I don't believe this is a practical philosophy given the way that ordinary people use both the web and apps today. If you can convince me that you have a plan to make everyone en-mass stop installing the Facebook App, I might be persuaded to change my mind. But I regard the advice, "don't run untrusted code" to be a bit like saying, "stick to abstinence to avoid pregnancy". The advice isn't technically wrong, we just have good evidence that it doesn't work for society in general.

I also think that "untrusted" is being used as a really broad catch-all here. Trust isn't binary. I trust a calculator app to give me the correct answer to a multiplication problem, I don't trust it to store my banking information.

What sandboxes do are they allow us to set up boundaries for apps that we partially trust. Of course, sandboxes don't remove the need for consumers to be taught not to blindly trust everything. But they're not designed to solve that problem, just to make it easier to manage. There is no way to remove the need to educate consumers; trust is too broad of a topic to divide every app into a single "trusted" or "untrusted" bucket. So what sandboxes do is embrace that grey area rather than ignore it.

In the physical world, if I'm securing a bank or an organization, there are going to be people I distrust so much that they can't even enter the premises. There are going to be people I trust enough to walk around while supervised. There are going to be people I trust enough to be unsupervised, but not enough to give them keys to my vault or server room.
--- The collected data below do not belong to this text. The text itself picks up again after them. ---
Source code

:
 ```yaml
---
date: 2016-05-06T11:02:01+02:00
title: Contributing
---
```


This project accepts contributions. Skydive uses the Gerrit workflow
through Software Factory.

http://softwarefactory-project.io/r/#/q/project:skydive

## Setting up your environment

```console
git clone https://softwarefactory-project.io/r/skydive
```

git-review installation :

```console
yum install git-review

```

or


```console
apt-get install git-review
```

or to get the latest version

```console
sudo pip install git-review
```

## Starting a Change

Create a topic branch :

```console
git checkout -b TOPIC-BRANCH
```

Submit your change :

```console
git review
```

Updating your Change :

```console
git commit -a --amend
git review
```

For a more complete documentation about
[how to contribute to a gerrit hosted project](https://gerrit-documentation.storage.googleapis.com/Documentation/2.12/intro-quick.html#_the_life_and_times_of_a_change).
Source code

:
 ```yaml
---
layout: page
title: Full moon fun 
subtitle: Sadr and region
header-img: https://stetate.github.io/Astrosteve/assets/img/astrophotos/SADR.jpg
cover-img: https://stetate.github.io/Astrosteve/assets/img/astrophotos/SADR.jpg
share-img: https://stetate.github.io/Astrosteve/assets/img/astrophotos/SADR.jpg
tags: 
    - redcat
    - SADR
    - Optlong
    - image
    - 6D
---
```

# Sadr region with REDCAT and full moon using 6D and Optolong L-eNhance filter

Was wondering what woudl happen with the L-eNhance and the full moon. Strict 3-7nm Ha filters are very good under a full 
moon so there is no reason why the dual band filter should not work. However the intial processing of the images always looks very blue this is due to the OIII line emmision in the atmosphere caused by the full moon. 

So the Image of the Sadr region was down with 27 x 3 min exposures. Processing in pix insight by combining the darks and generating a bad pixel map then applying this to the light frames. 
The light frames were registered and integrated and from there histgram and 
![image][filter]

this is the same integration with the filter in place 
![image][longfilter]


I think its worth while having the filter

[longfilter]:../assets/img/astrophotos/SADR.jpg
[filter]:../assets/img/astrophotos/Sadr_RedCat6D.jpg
And finally there will be a minuscule number of people I trust to have full access to everything.

Imagine if instead, our policy was, "you shouldn't let untrustworthy people into your building in the first place, so security measures past that point are useless." Would we be able to build a database of 'trustworthy' people who could have access to the vaults of every bank they walked into?

When we get rid of sandboxes, we're still using a permissions system -- all we've done is made that permissions system less granular and harder to moderate, because we've removed our ability to say nuanced things like, "I trust Facebook to connect to the Internet, but not to read my contacts."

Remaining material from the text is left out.